◆ Materials provided ◆
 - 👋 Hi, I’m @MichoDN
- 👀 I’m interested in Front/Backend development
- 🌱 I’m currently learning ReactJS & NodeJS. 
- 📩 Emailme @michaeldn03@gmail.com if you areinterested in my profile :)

---

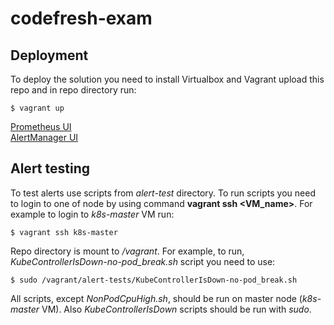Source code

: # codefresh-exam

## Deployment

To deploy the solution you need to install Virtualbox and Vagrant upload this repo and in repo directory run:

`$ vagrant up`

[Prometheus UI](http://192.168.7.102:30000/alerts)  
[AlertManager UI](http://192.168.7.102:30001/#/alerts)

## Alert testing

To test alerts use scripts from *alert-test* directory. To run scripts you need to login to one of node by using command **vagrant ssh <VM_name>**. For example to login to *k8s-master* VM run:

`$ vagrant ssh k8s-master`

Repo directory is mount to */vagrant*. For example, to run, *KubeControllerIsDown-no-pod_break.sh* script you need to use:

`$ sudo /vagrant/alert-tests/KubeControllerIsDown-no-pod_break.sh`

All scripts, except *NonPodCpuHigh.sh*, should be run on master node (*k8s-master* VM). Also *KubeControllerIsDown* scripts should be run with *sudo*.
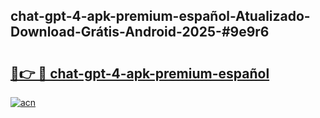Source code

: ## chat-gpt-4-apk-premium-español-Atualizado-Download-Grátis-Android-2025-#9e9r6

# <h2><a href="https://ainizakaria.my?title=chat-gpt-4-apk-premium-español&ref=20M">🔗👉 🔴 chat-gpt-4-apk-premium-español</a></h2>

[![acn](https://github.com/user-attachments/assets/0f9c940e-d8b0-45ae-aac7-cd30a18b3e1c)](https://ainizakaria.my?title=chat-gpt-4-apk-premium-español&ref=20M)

==

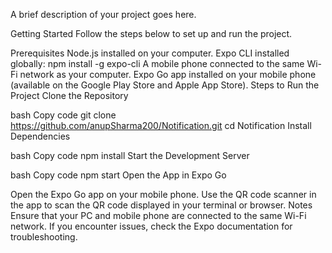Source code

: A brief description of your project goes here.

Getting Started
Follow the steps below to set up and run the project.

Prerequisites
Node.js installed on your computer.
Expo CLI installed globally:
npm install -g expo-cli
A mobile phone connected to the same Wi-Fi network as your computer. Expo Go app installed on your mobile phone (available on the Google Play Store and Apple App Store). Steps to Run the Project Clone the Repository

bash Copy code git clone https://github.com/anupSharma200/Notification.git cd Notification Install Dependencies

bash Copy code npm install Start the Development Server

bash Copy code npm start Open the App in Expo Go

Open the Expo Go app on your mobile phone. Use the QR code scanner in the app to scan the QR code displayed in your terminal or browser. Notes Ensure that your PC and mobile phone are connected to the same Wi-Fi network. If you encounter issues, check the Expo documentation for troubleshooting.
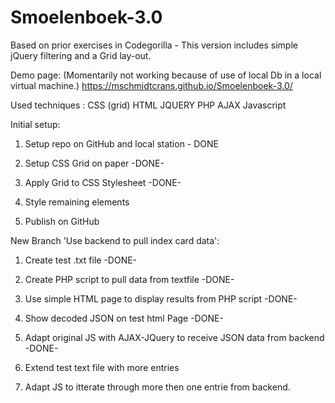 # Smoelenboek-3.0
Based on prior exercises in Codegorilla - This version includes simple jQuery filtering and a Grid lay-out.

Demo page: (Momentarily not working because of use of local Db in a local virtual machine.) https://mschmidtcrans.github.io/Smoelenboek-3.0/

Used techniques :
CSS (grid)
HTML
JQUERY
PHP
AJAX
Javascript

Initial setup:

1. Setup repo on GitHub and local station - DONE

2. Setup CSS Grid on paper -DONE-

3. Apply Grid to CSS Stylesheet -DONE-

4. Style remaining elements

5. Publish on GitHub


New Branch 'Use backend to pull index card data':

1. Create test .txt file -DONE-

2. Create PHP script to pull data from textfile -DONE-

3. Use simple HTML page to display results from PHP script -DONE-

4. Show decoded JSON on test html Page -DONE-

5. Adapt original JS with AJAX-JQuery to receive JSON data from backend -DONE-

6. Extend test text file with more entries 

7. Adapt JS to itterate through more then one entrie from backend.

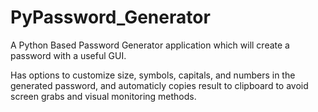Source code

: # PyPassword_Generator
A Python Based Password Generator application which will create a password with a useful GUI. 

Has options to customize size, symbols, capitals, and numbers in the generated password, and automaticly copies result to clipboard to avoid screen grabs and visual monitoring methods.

◆ Exercise details ◆
Give back exactly the lines of the listing above from the one that contains "[Prometheus UI](http://192.168.7.102:30000/alerts)" up to and including the one that contains "[![acn](https://gith", but not the pictures, and no other lines.

◆ Solution to this problem ◆
[Prometheus UI](http://192.168.7.102:30000/alerts)  
[AlertManager UI](http://192.168.7.102:30001/#/alerts)

## Alert testing

To test alerts use scripts from *alert-test* directory. To run scripts you need to login to one of node by using command **vagrant ssh <VM_name>**. For example to login to *k8s-master* VM run:

`$ vagrant ssh k8s-master`

Repo directory is mount to */vagrant*. For example, to run, *KubeControllerIsDown-no-pod_break.sh* script you need to use:

`$ sudo /vagrant/alert-tests/KubeControllerIsDown-no-pod_break.sh`

All scripts, except *NonPodCpuHigh.sh*, should be run on master node (*k8s-master* VM). Also *KubeControllerIsDown* scripts should be run with *sudo*.
Source code

: ## chat-gpt-4-apk-premium-español-Atualizado-Download-Grátis-Android-2025-#9e9r6

# <h2><a href="https://ainizakaria.my?title=chat-gpt-4-apk-premium-español&ref=20M">🔗👉 🔴 chat-gpt-4-apk-premium-español</a></h2>

[![acn](https://github.com/user-attachments/assets/0f9c940e-d8b0-45ae-aac7-cd30a18b3e1c)](https://ainizakaria.my?title=chat-gpt-4-apk-premium-español&ref=20M)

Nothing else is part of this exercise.